PROBLEM STATEMENT
Return the data verbatim, without pictures.

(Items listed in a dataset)
————
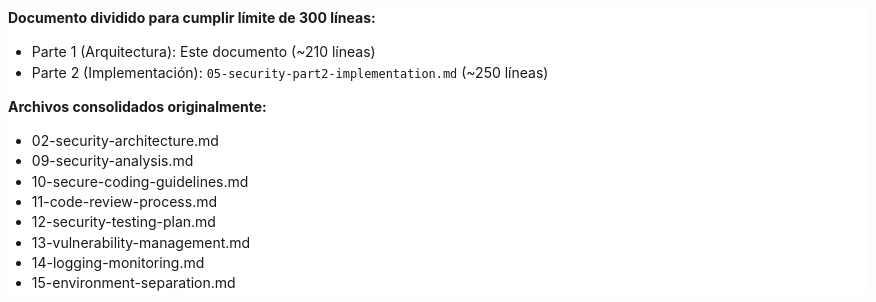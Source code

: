 
**Documento dividido para cumplir límite de 300 líneas:**
- Parte 1 (Arquitectura): Este documento (~210 líneas)
- Parte 2 (Implementación): `05-security-part2-implementation.md` (~250 líneas)

**Archivos consolidados originalmente:**
- 02-security-architecture.md
- 09-security-analysis.md
- 10-secure-coding-guidelines.md
- 11-code-review-process.md
- 12-security-testing-plan.md
- 13-vulnerability-management.md
- 14-logging-monitoring.md
- 15-environment-separation.md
————
ANSWER AREA
Source code

: 
**Documento dividido para cumplir límite de 300 líneas:**
- Parte 1 (Arquitectura): Este documento (~210 líneas)
- Parte 2 (Implementación): `05-security-part2-implementation.md` (~250 líneas)

**Archivos consolidados originalmente:**
- 02-security-architecture.md
- 09-security-analysis.md
- 10-secure-coding-guidelines.md
- 11-code-review-process.md
- 12-security-testing-plan.md
- 13-vulnerability-management.md
- 14-logging-monitoring.md
- 15-environment-separation.md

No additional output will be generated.